The USD/CAD has tested speculators’ short-term trading endurance with choppy conditions, but the long-term bearish momentum within the Forex pair continues to prove powerful. As the USD/CAD has begun to trade after the weekend, technical charts demonstrate that long-term support is being challenged. Perhaps due to the vicinity of the price range the USD/CAD is traversing, the past five days have proven rather turbulent with strong reversals prevalent as new lows cause a reaction.
It is clear that the 1.260000 level is the focus for short-term traders today as the support level has seen tests technically. However, after puncturing below the important psychological depth, the USD/CAD has seen a slight climb higher and, as of this writing, is near the 1.26390 mark. Financial institutions are likely looking at the USD/CAD with bearish sentiment in mind considering the fundamental strength in the energy sector and other commodities.
If the USD/CAD is able to prove that its short-term resistance levels are capable and hold near term, this could be a significant indicator that further downside action will develop. The junctures of 1.26480 to 1.26690 should be monitored by speculators. If the value of the USD/CAD is able to sustain its price below these levels, it will be a technical indicator that late last week’s surge downward could prove durable and a new testing ground might develop.
The USD/CAD is a major Forex pair with plenty of transparency and traders need to understand that the amount of leverage they use within the pair is important. Small moves within the USD/CAD can carry significant risk if trading positions are not managed carefully. Last week’s trading shows that fast reversals higher remain a danger for speculators who want to pursue the long-term bearish momentum.
However, continuing to sell the USD/CAD appears to be the logical decision. Global risk appetite is strong, but cautious traders may remain skeptical about the abundant momentum many assets are exhibiting.
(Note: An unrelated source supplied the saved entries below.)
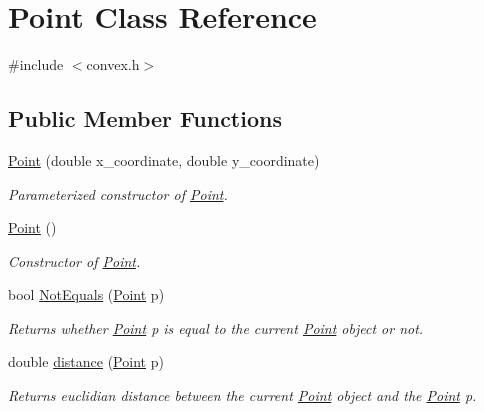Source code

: \hypertarget{classPoint}{}\section{Point Class Reference}
\label{classPoint}


{\ttfamily \#include $<$convex.\+h$>$}

\subsection*{Public Member Functions}
\begin{DoxyCompactItemize}
\item 
\mbox{\label{classPoint_a06beb6b0502802fdca6b18311162a130}} 
\hyperlink{classPoint_a06beb6b0502802fdca6b18311162a130}{Point} (double x\+\_\+coordinate, double y\+\_\+coordinate)
\begin{DoxyCompactList}\small\item\em Parameterized constructor of \hyperlink{classPoint}{Point}. \end{DoxyCompactList}\item 
\mbox{\label{classPoint_ad92f2337b839a94ce97dcdb439b4325a}} 
\hyperlink{classPoint_ad92f2337b839a94ce97dcdb439b4325a}{Point} ()
\begin{DoxyCompactList}\small\item\em Constructor of \hyperlink{classPoint}{Point}. \end{DoxyCompactList}\item 
\mbox{\label{classPoint_a586c0e37a501b824a47a03a077220bbb}} 
bool \hyperlink{classPoint_a586c0e37a501b824a47a03a077220bbb}{Not\+Equals} (\hyperlink{classPoint}{Point} p)
\begin{DoxyCompactList}\small\item\em Returns whether \hyperlink{classPoint}{Point} \textquotesingle{}p\textquotesingle{} is equal to the current \hyperlink{classPoint}{Point} object or not. \end{DoxyCompactList}\item 
\mbox{\label{classPoint_a7dde28996105762fdeba869a0613ce8b}} 
double \hyperlink{classPoint_a7dde28996105762fdeba869a0613ce8b}{distance} (\hyperlink{classPoint}{Point} p)
\begin{DoxyCompactList}\small\item\em Returns euclidian distance between the current \hyperlink{classPoint}{Point} object and the \hyperlink{classPoint}{Point} \textquotesingle{}p\textquotesingle{}. \end{DoxyCompactList}\item 

\end{DoxyCompactItemize}
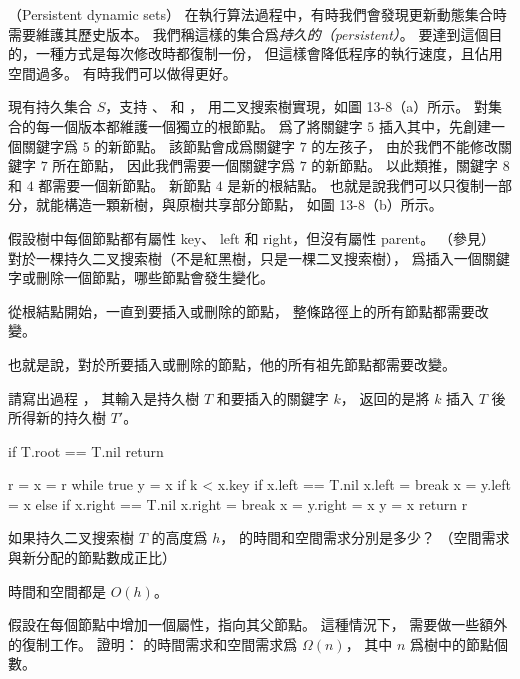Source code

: \startPROBLEM
（Persistent dynamic sets）
在執行算法過程中，有時我們會發現更新動態集合時需要維護其歷史版本。
我們稱這樣的集合爲\emph{持久的（persistent）}。
要達到這個目的，一種方式是每次修改時都復制一份，
但這樣會降低程序的執行速度，且佔用空間過多。
有時我們可以做得更好。

現有持久集合 $S$，支持 、  和 ，
用二叉搜索樹實現，如圖 13-8（a）所示。
對集合的每一個版本都維護一個獨立的根節點。
爲了將關鍵字 $5$ 插入其中，先創建一個關鍵字爲 $5$ 的新節點。
該節點會成爲關鍵字 $7$ 的左孩子，
由於我們不能修改關鍵字 $7$ 所在節點，
因此我們需要一個關鍵字爲 $7$ 的新節點。
以此類推，關鍵字 $8$ 和 $4$ 都需要一個新節點。
新節點 $4$ 是新的根結點。
也就是說我們可以只復制一部分，就能構造一顆新樹，與原樹共享部分節點，
如圖 13-8（b）所示。

假設樹中每個節點都有屬性 key、 left 和 right，但沒有屬性 parent。
（參見\inexercise[13.3-6]）
\startigBase[a]\startitem%
對於一棵持久二叉搜索樹（不是紅黑樹，只是一棵二叉搜索樹），
爲插入一個關鍵字或刪除一個節點，哪些節點會發生變化。
\stopitem\stopigBase

\startANSWER
從根結點開始，一直到要插入或刪除的節點，
整條路徑上的所有節點都需要改變。

也就是說，對於所要插入或刪除的節點，他的所有祖先節點都需要改變。
\stopANSWER

\startigBase[continue]\startitem%
請寫出過程 ，
其輸入是持久樹 $T$ 和要插入的關鍵字 $k$，
返回的是將 $k$ 插入 $T$ 後所得新的持久樹 $T'$。
\stopitem\stopigBase

\startANSWER
{}
\startCLRSCODE
if T.root == T.nil
	return 

r = 
x = r
while true
	y = x
	if k < x.key
		if x.left == T.nil
			x.left = 
			break
		x = 
		y.left = x
	else
		if x.right == T.nil
			x.right = 
			break
		x = 
		y.right = x
	y = x
return r
\stopCLRSCODE
\stopANSWER

\startigBase[continue]\startitem%
如果持久二叉搜索樹 $T$ 的高度爲 $h$，
  的時間和空間需求分別是多少？
（空間需求與新分配的節點數成正比）
\stopitem\stopigBase

\startANSWER
時間和空間都是 $O(h)$。
\stopANSWER

\startigBase[continue]\startitem%
假設在每個節點中增加一個屬性，指向其父節點。
這種情況下，  需要做一些額外的復制工作。
證明：  的時間需求和空間需求爲 $\Omega(n)$，
其中 $n$ 爲樹中的節點個數。
\stopitem\stopigBase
The USD/CAD appears to have technical evidence which suggests further movement downward will prevail. The fact that the USD/CAD is now approaching values it has not traded since April of 2018 is intriguing. Traders looking to short the Forex pair near term need to remain patient and can use limit orders which target resistance levels as places to enter their selling positions while hoping bearish sentiment is reinforced.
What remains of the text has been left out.